September 2012 | Sponsored | Knowledge Base

Calgary, Alberta: Western Canada's Distribution Hub

Tags: Economic Development

What makes a great distribution hub and logistics center? Access to markets, availability of serviced land and logistics parks, cost-effective business environments, and a highly skilled labor force, to name a few. Hong Kong, Amsterdam and Los Angeles are prominent cities that have been demonstrating leadership over the past decades, but Calgary, Alberta, Canada has demonstrated growth and now boasts the strongest transportation and logistics industry of any inland Western Canadian city.

The reasons for this development are multi-faceted. Calgary is a leading inland port in one of Canada's fastest growing cities, with a population growth that has averaged 26 percent over the past decade. This growth is attributed to the competitive tax structure, strategic location, higher-than-average retail sales, enviable lifestyle (more millionaires per capita than any other Canadian city), and well-educated population—not to mention the geographic position and strong energy sector, which underpins much of the economic and population growth. Although the list goes on, all this contributes to the success and growth of the logistics industry in Calgary.

Thanks to its strategic location, Calgary is a regional distribution center. Goods previously shipped by container from Canada's two major west coast ports at Vancouver and Prince Rupert to the Toronto market for distribution in Western Canada are now shipped by rail and truck to Calgary. Shipping containers are directly off-loaded for regional distribution at Calgary's expanding intermodal rail yards and truck terminals.

To meet the demands of a rapidly expanding distribution network, Calgary has developed an unrivalled availability of industrial land and state-of-the-art warehousing in immediate proximity to both the Calgary International Airport and major transportation routes. Over two million square feet of high-quality warehousing is currently under construction, of which approximately 1.6 million square feet has been brought to the market by one developer. The developments within the Calgary region lie at the crossroads of two of North America's major highway systems: the Trans-Canada Highway, which extends from the Atlantic to the Pacific; and the CANAMEX Corridor, which extends from Alaska to Mexico. At the center of the circle where these major highways meet, a ring-road system is currently under construction, offering increased economic benefit and additional access to all quadrants of the region.

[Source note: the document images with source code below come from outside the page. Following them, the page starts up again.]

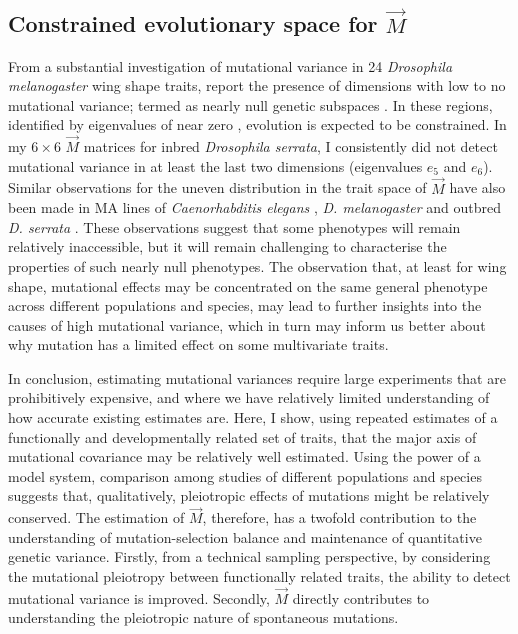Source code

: \subsection{Constrained evolutionary space for $\vec{M}$}
From a substantial investigation of mutational variance in 24 \textit{Drosophila melanogaster} wing shape traits, \citet{Houl13} report the presence of dimensions with low to no mutational variance; termed as nearly null genetic subspaces \citep{Gomu09,Houl13,Hine14}. In these regions, identified by eigenvalues of near zero \citep{Meze05}, evolution is expected to be constrained. In my $6\times6$ $\vec{M}$ matrices for inbred \textit{Drosophila serrata}, I consistently did not detect mutational variance in at least the last two dimensions (eigenvalues $e_5$ and $e_6$). Similar observations for the uneven distribution in the trait space of $\vec{M}$ have also been made in MA lines of \textit{Caenorhabditis elegans} \citep{Keig00,Este05,Mall23}, \textit{D. melanogaster} and outbred \textit{D. serrata} \citep{Duga21}. These observations suggest that some phenotypes will remain relatively inaccessible, but it will remain challenging to characterise the properties of such nearly null phenotypes. The observation that, at least for wing shape, mutational effects may be concentrated on the same general phenotype across different populations and species, may lead to further insights into the causes of high mutational variance, which in turn may inform us better about why mutation has a limited effect on some multivariate traits.\par

In conclusion, estimating mutational variances require large experiments that are prohibitively expensive, and where we have relatively limited understanding of how accurate existing estimates are. Here, I show, using repeated estimates of a functionally and developmentally related set of traits, that the major axis of mutational covariance may be relatively well estimated. Using the power of a model system, comparison among studies of different populations and species suggests that, qualitatively, pleiotropic effects of mutations might be relatively conserved. The estimation of $\vec{M}$, therefore, has a twofold contribution to the understanding of mutation-selection balance and maintenance of quantitative genetic variance. Firstly, from a technical sampling perspective, by considering the mutational pleiotropy between functionally related traits, the ability to detect mutational variance is improved. Secondly, $\vec{M}$ directly contributes to understanding the pleiotropic nature of spontaneous mutations. \par




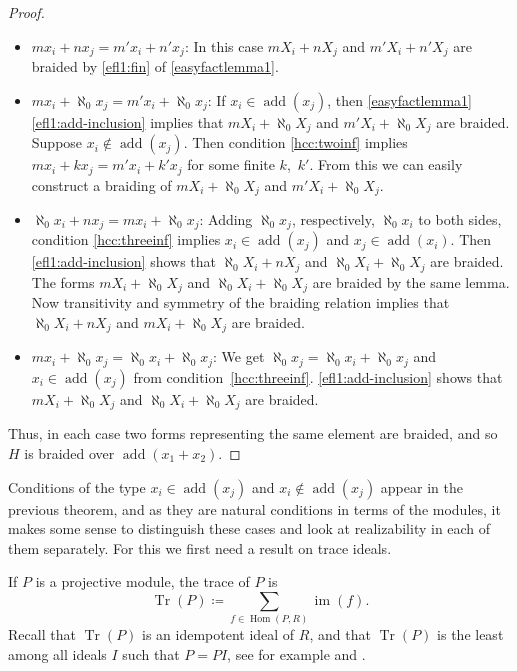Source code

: \documentclass[a4paper,11pt,oneside]{amsart}
\theoremstyle{remark}
\DeclareMathOperator{\add}{add}
\DeclareMathOperator{\Hom}{Hom}
\DeclareMathOperator{\im}{im}
\newcommand{\defit}[1]{\textsf{#1}}
\DeclareMathOperator{\Tr}{Tr}
\begin{document}
\begin{proof}
  \begin{itemize}
  \item  $m x_i + n x_j = m' x_i + n' x_j$:
    In this case $m X_i + n X_j$ and $m' X_i + n' X_j$ are braided by \ref{efl1:fin} of \cref{easyfactlemma1}.
  \item $m x_i + \aleph_0 x_j = m' x_i + \aleph_0 x_j$:
    If $x_i \in \add(x_j)$, then \cref{easyfactlemma1}\ref{efl1:add-inclusion} implies that $m X_i + \aleph_0 X_j$ and $m' X_i + \aleph_0 X_j$ are braided.
    Suppose $x_i \not \in \add(x_j)$.
    Then condition \ref{hcc:twoinf} implies $m x_i + k x_j = m' x_i + k' x_j$ for some finite $k$,~$k'$.
    From this we can easily construct a braiding of $m X_i + \aleph_0 X_j$ and $m' X_i + \aleph_0 X_j$.

  \item $\aleph_0 x_i + n x_j = m x_i + \aleph_0 x_j$:
    Adding $\aleph_0 x_j$, respectively, $\aleph_0 x_i$ to both sides, condition \ref{hcc:threeinf} implies $x_i \in \add(x_j)$ and $x_j \in \add(x_i)$.
    Then \ref{efl1:add-inclusion} shows that $\aleph_0 X_i + n X_j$ and $\aleph_0 X_i + \aleph_0 X_j$ are braided.
    The forms $m X_i + \aleph_0 X_j$ and $\aleph_0 X_i + \aleph_0 X_j$ are braided by the same lemma.
    Now transitivity and symmetry of the braiding relation implies that $\aleph_0 X_i + n X_j$ and $m X_i + \aleph_0 X_j$ are braided.

  \item $m x_i + \aleph_0 x_j = \aleph_0 x_i + \aleph_0 x_j$:
    We get $\aleph_0 x_j = \aleph_0 x_i + \aleph_0 x_j$ and $x_i \in \add(x_j)$ from condition~\ref{hcc:threeinf}.
    \ref{efl1:add-inclusion} shows that $m X_i + \aleph_0 X_j$ and $\aleph_0 X_i + \aleph_0 X_j$ are braided.
  \end{itemize}
  Thus, in each case two forms representing the same element are braided, and so $H$ is braided over $\add(x_1+x_2)$.
\end{proof}

Conditions of the type $x_i \in \add(x_j)$ and $x_i \not \in \add(x_j)$ appear in the previous theorem, and as they are natural conditions in terms of the modules, it makes some sense to distinguish these cases and look at realizability in each of them separately.
For this we first need a result on trace ideals.

If $P$ is a projective module, the \defit{trace} of $P$ is
\[
  \Tr(P) \coloneqq \sum_{f \in \Hom(P,R)} \im(f).
\]
Recall that $\Tr(P)$ is an idempotent ideal of $R$, and that $\Tr(P)$ is the least among all ideals $I$ such that $P=PI$, see for example \cite{PavelandPuninski} and \cite{whitehead}.
\end{document}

Calgary's story extends further than location alone. It's also about the unique blend of entrepreneurialism, private sector profit, and public infrastructure investments by municipal, provincial and federal governments. For instance, Calgary has one of the largest and busiest airports in Canada, the Calgary International Airport (YYC). With expected completion in 2013, an expansion is currently underway that will see a new 14,000-foot runway and growth-oriented passenger and air cargo facilities. Airport industrial warehousing, specialized cargo and hangar structures, and expanded passenger and hotel facilities will literally double on-site capacity in the coming years.

In addition to this, Calgary has great success stories to share. Two corporate transportation giants with international headquarters are located in Calgary—Canadian Pacific Railway and WestJet airlines. Calgary is a prairie railway city based near the Rocky Mountains, created by national transportation needs. Calgary is now home to Canadian Pacific, the railway that led the country in development of ship-to-shore freight containerization. Today Canadian Pacific offers coast-to-coast service in Canada and extensive U.S. rail connections. With an aggressive growth program underway, Canadian Pacific Rail will soon service many more of North America's international logistics companies and distribution facilities from its expanded Dufferin intermodal facility in Calgary. In addition to the impressive history and development plans with Canadian Pacific in Calgary's southeast industrial lands, Canada's other national carrier, CN Rail, is also building Calgary capacity dramatically.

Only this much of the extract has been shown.